## Your goal
Go through the data and copy every line in which "mailto" appears.

## Records provided
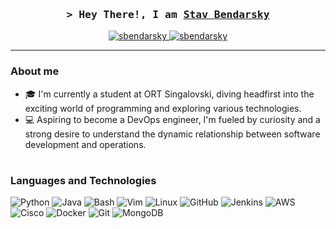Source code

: <!-- Hi, Welcome to my readme, hope I'll inspire you :) -->
<!-- Contact me: sbendarsky@gmail.com -->

<!-- Intro -->

<h3 align="center">
    <samp>&gt; Hey There!, I am
        <b><a target="_blank" href="https://www.linkedin.com/in/stav-bendarsky/">Stav Bendarsky</a></b>
    </samp>
</h3>
<p align="center">
 <a href="https://linkedin.com/in/stav-bendarsky" target="_blank">
  <img src="https://img.shields.io/badge/LinkedIn-0077B5?style=for-the-badge&logo=linkedin&logoColor=white" alt="sbendarsky"/>
 </a>
 <a href=mailto:sbendarsky@gmail.com target="_blank">
  <img src="https://img.shields.io/badge/Gmail-D14836?style=for-the-badge&logo=gmail&logoColor=white" alt="sbendarsky" />
 </a>
</p>

---
### About me

- 🎓 I'm currently a student at ORT Singalovski, diving headfirst into the exciting world of programming and exploring various technologies.
- 💻 Aspiring to become a DevOps engineer, I'm fueled by curiosity and a strong desire to understand the dynamic relationship between software development and operations.

#

### Languages and Technologies

![Python](https://img.shields.io/badge/Python-3C873A?style=for-the-badge&labelColor=black&logo=python&logoColor=3C873A)
![Java](https://img.shields.io/badge/java-%23ED8B00.svg?style=for-the-badge&labelColor=black&logo=openjdk&logoColor=white)
![Bash](https://img.shields.io/badge/Bash-000000?style=for-the-badge&labelColor=black&logo=gnubash&logoColor=white)
![Vim](https://img.shields.io/badge/VIM-%2311AB00.svg?style=for-the-badge&labelColor=black&logo=vim&logoColor=white)
![Linux](https://img.shields.io/badge/Linux-593D88?style=for-the-badge&labelColor=black&logo=linux&logoColor=white)
![GitHub](https://img.shields.io/badge/github-%23121011.svg?style=for-the-badge&labelColor=black&logo=github&logoColor=white)
![Jenkins](https://img.shields.io/badge/jenkins-%232C5263.svg?style=for-the-badge&labelColor=black&logo=jenkins&logoColor=white)
![AWS](https://img.shields.io/badge/AWS-F0DB4F?style=for-the-badge&labelColor=black&logo=amazonaws&logoColor=F0DB4F)
![Cisco](https://img.shields.io/badge/cisco-%23049fd9.svg?style=for-the-badge&labelColor=black&logo=cisco&logoColor=white)
![Docker](https://img.shields.io/badge/docker-%230db7ed.svg?style=for-the-badge&labelColor=black&logo=docker&logoColor=white)
![Git](https://img.shields.io/badge/Git-F05032?style=for-the-badge&labelColor=black&logo=git&logoColor=white)
![MongoDB](https://img.shields.io/badge/MongoDB-%234ea94b.svg?style=for-the-badge&labelColor=black&logo=mongodb&logoColor=white)






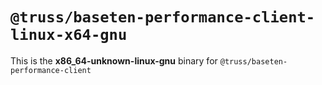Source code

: # `@truss/baseten-performance-client-linux-x64-gnu`

This is the **x86_64-unknown-linux-gnu** binary for `@truss/baseten-performance-client`
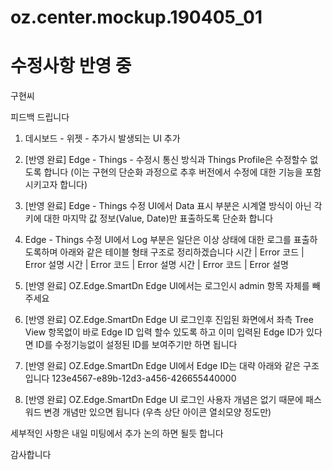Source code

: # oz.center.mockup.190405_01


# 수정사항 반영 중

구현씨

피드백 드립니다

1.	데시보드 - 위젯 - 추가시 발생되는 UI 추가

2.	[반영 완료]
Edge - Things - 수정시 통신 방식과 Things Profile은 수정할수 없도록 합니다 (이는 구현의 단순화 과정으로 추후 버전에서 수정에 대한 기능을 포함시키고자 합니다)

3.	[반영 완료]
Edge - Things 수정 UI에서  Data 표시 부분은 시계열 방식이 아닌 각 키에 대한 마지막 값 정보(Value, Date)만 표출하도록 단순화 합니다

4.	Edge - Things 수정 UI에서 Log 부분은 일단은 이상 상태에 대한 로그를 표출하도록하며 아래와 같은 테이블 형태 구조로 정리하겠습니다
시간 | Error 코드 | Error 설명
시간 | Error 코드 | Error 설명
시간 | Error 코드 | Error 설명

5.	[반영 완료]
OZ.Edge.SmartDn Edge UI에서는 로그인시 admin 항목 자체를 빼주세요

6.	[반영 완료]
OZ.Edge.SmartDn Edge UI 로그인후 진입된 화면에서 좌측 Tree View 항목없이 바로 Edge ID 입력 할수 있도록 하고 이미 입력된 Edge ID가 있다면 ID를 수정기능없이 설정된 ID를 보여주기만 하면 됩니다

7.	[반영 완료]
OZ.Edge.SmartDn Edge UI에서 Edge ID는 대략 아래와 같은 구조입니다
123e4567-e89b-12d3-a456-426655440000

8.	[반영 완료]
OZ.Edge.SmartDn Edge UI 로그인 사용자 개념은 없기 때문에 패스워드 변경 개념만 있으면 됩니다 (우측 상단 아이콘 열쇠모양 정도만)

세부적인 사항은 내일 미팅에서 추가 논의 하면 될듯 합니다

감사합니다
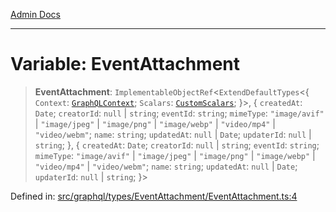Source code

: [Admin Docs](/)

***

# Variable: EventAttachment

> **EventAttachment**: `ImplementableObjectRef`\<`ExtendDefaultTypes`\<\{ `Context`: [`GraphQLContext`](../../../../context/type-aliases/GraphQLContext.md); `Scalars`: [`CustomScalars`](../../../../scalars/type-aliases/CustomScalars.md); \}\>, \{ `createdAt`: `Date`; `creatorId`: `null` \| `string`; `eventId`: `string`; `mimeType`: `"image/avif"` \| `"image/jpeg"` \| `"image/png"` \| `"image/webp"` \| `"video/mp4"` \| `"video/webm"`; `name`: `string`; `updatedAt`: `null` \| `Date`; `updaterId`: `null` \| `string`; \}, \{ `createdAt`: `Date`; `creatorId`: `null` \| `string`; `eventId`: `string`; `mimeType`: `"image/avif"` \| `"image/jpeg"` \| `"image/png"` \| `"image/webp"` \| `"video/mp4"` \| `"video/webm"`; `name`: `string`; `updatedAt`: `null` \| `Date`; `updaterId`: `null` \| `string`; \}\>

Defined in: [src/graphql/types/EventAttachment/EventAttachment.ts:4](https://github.com/Sourya07/talawa-api/blob/aac5f782223414da32542752c1be099f0b872196/src/graphql/types/EventAttachment/EventAttachment.ts#L4)
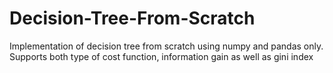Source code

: # Decision-Tree-From-Scratch
Implementation of decision tree from scratch using numpy and pandas only. Supports both type of cost function, information gain as well as gini index
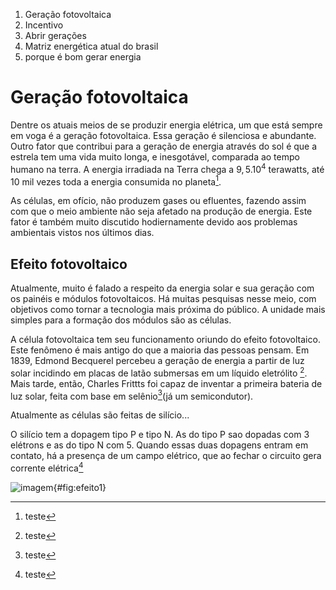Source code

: 1. Geração fotovoltaica
2. Incentivo
3. Abrir gerações
4. Matriz energética atual do brasil
5. porque é bom gerar energia

# Geração fotovoltaica

Dentre os atuais meios de se produzir energia elétrica, um que está sempre em voga é a geração fotovoltaica. Essa geração é silenciosa e abundante. Outro fator que contribui para a geração de energia através do sol é que a estrela tem uma vida muito longa, e inesgotável, comparada ao tempo humano na terra. A energia irradiada na Terra chega a $9,5.10^4$ terawatts, até 10 mil vezes toda a energia consumida no planeta[^referencia3].

As células, em ofício, não produzem gases ou efluentes, fazendo assim com que o meio ambiente não seja afetado na produção de energia. Este fator é também muito discutido hodiernamente devido aos problemas ambientais vistos nos últimos dias.

## Efeito fotovoltaico 

Atualmente, muito é falado a respeito da energia solar e sua geração com os painéis e módulos fotovoltaicos. Há muitas pesquisas nesse meio, com objetivos como tornar a tecnologia mais próxima do público. A unidade mais simples para a formação dos módulos são as células. 

A célula fotovoltaica tem seu funcionamento oriundo do efeito fotovoltaico. Este fenômeno é mais antigo do que a maioria das pessoas pensam. Em 1839, Edmond Becquerel percebeu a geração de energia a partir de luz solar incidindo em placas de latão submersas em um líquido eletrólito [^referencia1]. Mais tarde, então, Charles Frittts foi capaz de inventar a primeira bateria de luz solar, feita com base em selênio[^referencia2](já um semicondutor).



Atualmente as células são feitas de silício...

O silício tem a dopagem tipo P e tipo N. As do tipo P sao dopadas com 3 elétrons e as do tipo N com 5. Quando essas duas dopagens entram em contato, há a presença de um campo elétrico, que ao fechar o circuito gera corrente elétrica[^referencia4] 

![imagem](a){#fig:efeito1}

[^referencia1]: teste
[^referencia2]: teste
[^referencia3]: teste
[^referencia4]: teste

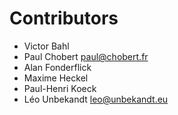 # Contributors
- Victor Bahl
- Paul Chobert <paul@chobert.fr>
- Alan Fonderflick
- Maxime Heckel
- Paul-Henri Koeck
- Léo Unbekandt <leo@unbekandt.eu>
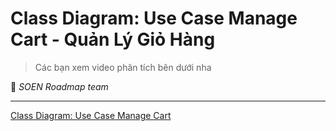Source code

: # Class Diagram: Use Case Manage Cart - Quản Lý Giỏ Hàng

>Các bạn xem video phân tích bên dưới nha

🌻 *SOEN Roadmap team*

---
[Class Diagram: Use Case Manage Cart](https://www.youtube.com/watch?v=Z1VemLaJ0sE&list=PLawJEU9nKs_6qm0jIwdzAQUgOQb0mf_eS&index=5)
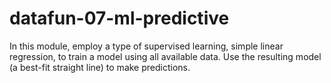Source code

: # datafun-07-ml-predictive
In this module, employ a type of supervised learning, simple linear regression, to train a model using all available data. Use the resulting model (a best-fit straight line) to make predictions.
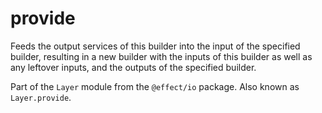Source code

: # provide

Feeds the output services of this builder into the input of the specified
builder, resulting in a new builder with the inputs of this builder as
well as any leftover inputs, and the outputs of the specified builder.

Part of the `Layer` module from the `@effect/io` package. Also known as `Layer.provide`.
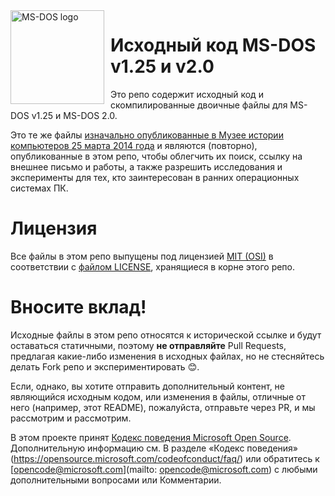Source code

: <img width="150" height="150" align="left" style="float: left; margin: 0 10px 0 0;" alt="MS-DOS logo" src="https://github.com/Microsoft/MS-DOS/blob/master/msdos-logo.png">   

# Исходный код MS-DOS v1.25 и v2.0
Это репо содержит исходный код и скомпилированные двоичные файлы для MS-DOS v1.25 и MS-DOS 2.0.

Это те же файлы [изначально опубликованные в Музее истории компьютеров 25 марта 2014 года](http://www.computerhistory.org/atchm/microsoft-ms-dos-early-source-code/) и являются (повторно), опубликованные в этом репо, чтобы облегчить их поиск, ссылку на внешнее письмо и работы, а также разрешить исследования и эксперименты для тех, кто заинтересован в ранних операционных системах ПК.  

# Лицензия
Все файлы в этом репо выпущены под лицензией [MIT (OSI)](https://en.wikipedia.org/wiki/MIT_License) в соответствии с [файлом LICENSE](https://github.com/Microsoft/MS-DOS/blob/master/LICENSE.md), хранящиеся в корне этого репо.

# Вносите вклад!
Исходные файлы в этом репо относятся к исторической ссылке и будут оставаться статичными, поэтому **не отправляйте** Pull Requests, предлагая какие-либо изменения в исходных файлах, но не стесняйтесь делать Fork репо и экспериментировать 😊.

Если, однако, вы хотите отправить дополнительный контент, не являющийся исходным кодом, или изменения в файлы, отличные от него (например, этот README), пожалуйста, отправьте через PR, и мы рассмотрим и рассмотрим.

В этом проекте принят [Кодекс поведения Microsoft Open Source](https://opensource.microsoft.com/codeofconduct/). Дополнительную информацию см. В разделе «Кодекс поведения» (https://opensource.microsoft.com/codeofconduct/faq/) или обратитесь к [opencode@microsoft.com](mailto: opencode@microsoft.com) с любыми дополнительными вопросами или Комментарии.
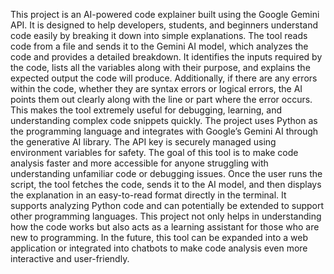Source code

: This project is an AI-powered code explainer built using the Google Gemini API. It is designed to help developers, students, and beginners understand code easily by breaking it down into simple explanations. The tool reads code from a file and sends it to the Gemini AI model, which analyzes the code and provides a detailed breakdown. It identifies the inputs required by the code, lists all the variables along with their purpose, and explains the expected output the code will produce. Additionally, if there are any errors within the code, whether they are syntax errors or logical errors, the AI points them out clearly along with the line or part where the error occurs. This makes the tool extremely useful for debugging, learning, and understanding complex code snippets quickly. The project uses Python as the programming language and integrates with Google’s Gemini AI through the generative AI library. The API key is securely managed using environment variables for safety. The goal of this tool is to make code analysis faster and more accessible for anyone struggling with understanding unfamiliar code or debugging issues. Once the user runs the script, the tool fetches the code, sends it to the AI model, and then displays the explanation in an easy-to-read format directly in the terminal. It supports analyzing Python code and can potentially be extended to support other programming languages. This project not only helps in understanding how the code works but also acts as a learning assistant for those who are new to programming. In the future, this tool can be expanded into a web application or integrated into chatbots to make code analysis even more interactive and user-friendly.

## Response to the task
 <a href=mailto:sbendarsky@gmail.com target="_blank">
В этом проекте принят [Кодекс поведения Microsoft Open Source](https://opensource.microsoft.com/codeofconduct/). Дополнительную информацию см. В разделе «Кодекс поведения» (https://opensource.microsoft.com/codeofconduct/faq/) или обратитесь к [opencode@microsoft.com](mailto: opencode@microsoft.com) с любыми дополнительными вопросами или Комментарии.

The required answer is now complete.